Александр Великий был не только одним из героев Античности, но также являлся персонажем популярных литературных и художественных произведений того времени и служил образцом для многих правителей эпохи Возрождения. Тогда далеко не случайным выглядит то, что ввиду нависшей угрозы османских армий Карл требовал от Фауста представить ему на обозрение настоящую икону рыцарских качеств: символ храбрости, щедрости, благородства, самоотречения и победы над нечестивыми язычниками.
Вполне очевидно сходство с более ранними инсбрукскими байками, пересказанными Гансом Саксом, а также с ходившим тогда слухом, что магом якобы был Тритемий. По этой причине студенты, изучающие историю литературы, склонны расценивать эти рассказы как повтор одного и того же сюжета с разными именами действующих лиц. Конечно, такое вполне допустимо, но при этом мы не берём во внимание одну важную особенность данного случая. Фауст сам объявил себя некромантом и даже «кладезем некромантии». Стоило ли ожидать, что он не попытается совершить магические подвиги, подобные тем, что могли иметь место в Эрфурте или Инсбруке?

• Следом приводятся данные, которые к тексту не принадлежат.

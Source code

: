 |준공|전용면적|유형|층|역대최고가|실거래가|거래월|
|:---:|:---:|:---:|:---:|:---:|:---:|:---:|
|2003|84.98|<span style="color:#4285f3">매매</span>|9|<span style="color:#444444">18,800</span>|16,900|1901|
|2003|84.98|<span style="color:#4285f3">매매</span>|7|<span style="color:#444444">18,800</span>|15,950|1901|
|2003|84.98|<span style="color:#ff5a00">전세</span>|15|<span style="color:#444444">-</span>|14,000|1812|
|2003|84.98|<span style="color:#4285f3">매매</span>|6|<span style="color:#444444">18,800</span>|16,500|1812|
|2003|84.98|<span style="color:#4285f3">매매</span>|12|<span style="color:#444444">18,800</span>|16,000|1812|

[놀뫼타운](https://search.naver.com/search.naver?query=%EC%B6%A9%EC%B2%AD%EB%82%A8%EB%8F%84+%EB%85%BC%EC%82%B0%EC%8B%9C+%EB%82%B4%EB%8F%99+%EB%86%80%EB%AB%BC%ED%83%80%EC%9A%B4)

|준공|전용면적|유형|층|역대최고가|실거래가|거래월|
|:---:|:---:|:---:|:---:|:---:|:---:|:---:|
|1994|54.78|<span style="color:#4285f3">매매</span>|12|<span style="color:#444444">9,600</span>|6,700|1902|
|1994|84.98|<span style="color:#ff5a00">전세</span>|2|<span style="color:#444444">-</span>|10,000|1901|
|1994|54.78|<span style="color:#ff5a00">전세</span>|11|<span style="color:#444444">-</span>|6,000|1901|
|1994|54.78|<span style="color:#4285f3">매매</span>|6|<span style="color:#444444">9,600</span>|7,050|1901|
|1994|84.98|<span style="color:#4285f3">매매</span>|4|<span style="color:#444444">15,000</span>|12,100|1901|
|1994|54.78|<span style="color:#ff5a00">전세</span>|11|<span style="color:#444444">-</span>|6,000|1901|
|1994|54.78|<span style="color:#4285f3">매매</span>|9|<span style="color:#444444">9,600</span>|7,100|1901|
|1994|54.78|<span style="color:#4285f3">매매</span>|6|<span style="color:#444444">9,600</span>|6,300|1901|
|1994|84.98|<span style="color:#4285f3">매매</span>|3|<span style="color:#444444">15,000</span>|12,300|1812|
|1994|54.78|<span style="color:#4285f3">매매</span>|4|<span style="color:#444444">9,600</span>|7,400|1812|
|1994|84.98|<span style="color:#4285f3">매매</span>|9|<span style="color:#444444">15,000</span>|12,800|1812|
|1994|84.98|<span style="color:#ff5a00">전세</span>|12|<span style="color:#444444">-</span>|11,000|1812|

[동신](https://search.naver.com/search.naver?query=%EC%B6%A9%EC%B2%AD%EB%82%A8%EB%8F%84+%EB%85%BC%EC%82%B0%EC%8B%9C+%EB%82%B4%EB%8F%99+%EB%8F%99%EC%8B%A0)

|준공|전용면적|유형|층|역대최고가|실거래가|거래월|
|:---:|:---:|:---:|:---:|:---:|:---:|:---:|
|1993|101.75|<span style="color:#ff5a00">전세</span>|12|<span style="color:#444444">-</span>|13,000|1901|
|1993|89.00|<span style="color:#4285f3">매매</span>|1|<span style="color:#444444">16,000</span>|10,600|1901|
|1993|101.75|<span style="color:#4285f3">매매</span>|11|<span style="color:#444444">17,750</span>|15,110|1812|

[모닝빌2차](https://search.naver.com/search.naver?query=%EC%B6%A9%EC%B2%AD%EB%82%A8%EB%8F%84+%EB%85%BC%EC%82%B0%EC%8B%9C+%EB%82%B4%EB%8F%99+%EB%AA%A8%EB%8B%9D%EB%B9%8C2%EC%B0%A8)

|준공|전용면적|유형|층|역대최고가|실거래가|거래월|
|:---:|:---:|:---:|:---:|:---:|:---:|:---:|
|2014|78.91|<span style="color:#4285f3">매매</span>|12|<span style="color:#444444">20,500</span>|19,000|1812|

Некромант, который не вызывает души мёртвых, недостоин называться некромантом.
Если верить «народной книге», после того, как Фауст вызвал духов на глазах у императора, он стал участником ещё одной сцены, быстро превратившейся в фарс. Распростившись с духом Александра Великого, Фауст оставался без дела какое-то время, вероятно, ожидая, пока император хорошенько обдумает чудеса, свидетелем которых он оказался. В галерее Фауст решил было осмотреть сад и понаблюдать за придворными, как вдруг заметил одного рыцаря, прикорнувшего прямо в окне парадного зала. Не раздумывая, Фауст наколдовал рыцарю пару ветвистых оленьих рогов. Пробудившись ото сна, рыцарь попытался поднять голову и разбил стекло. Гулявшие по саду придворные увидели рыцаря и вместе с Фаустом принялись громко смеяться. Услышав шум, император вышел посмотреть, в чём дело, и, увидев беднягу рыцаря, застрявшего в окне, тоже рассмеялся. Император поздравил Фауста с удачной шуткой – и маг, поклонившись, освободил героя инцидента от столь неудобного головного убора. Однако рыцарь затаил обиду.
Когда по до конца неясным личным причинам Фауст покинул Инсбрук, его осыпали «множеством наград и подарков». Отъехав лиги на полторы от стен города и, вероятно, успев продекламировать строки Генриха Айзека (1450–1517) «Innsbruck, ich muss dich lassen» («Инсбрук, мне пора уезжать»), Фауст оказался в лесу, где был атакован тем самым рассерженным рыцарем. Рыцарь и его спутники ждали Фауста с грозно опущенными копьями. Превратив соседние кусты в конных воинов, Фауст направил свои войска в атаку на противника. К счастью для Фауста, кустов в лесу оказалось больше, чем друзей у рыцаря, и противник, не ожидавший такого поворота, сдался на милость победителя. Фауст великодушно пощадил обидчиков, «в наказание» снабдив каждого наездника парой козлиных рогов, а каждую лошадь – парой коровьих рогов{323}.
Хотя в своей пьесе Марло придумал этому безымянному рыцарю имя Бенволио, можно предположить, что у «Бенволио» был вполне реальный прототип. Рыцарь не только подвергся унижению перед самим императором, но также потерпел фиаско на глазах у товарищей по оружию. Хотя безымянный рыцарь представлен читателю так, словно его имя было скрыто нарочно, однако на полях книги Шписа издания 1587 года значится имя барона фон Гардека. Этого человека позднее идентифицировали как Фердинанда фон Гардегга (1549–1595) – австрийского графа, получившего сомнительную известность благодаря сдаче османам форта Гьор в Венгрии, находившегося под его командой и казнённого за предательство. Впрочем, когда в 1587 году Шпис впервые выпустил свою книгу, о фон Гардегге ещё никто не слышал, а упоминание его имени могло служить ближайшим целям борьбы с обвинениями, выдвинутыми другим человеком, неожиданно ставшим мишенью «Истории» Шписа{324}.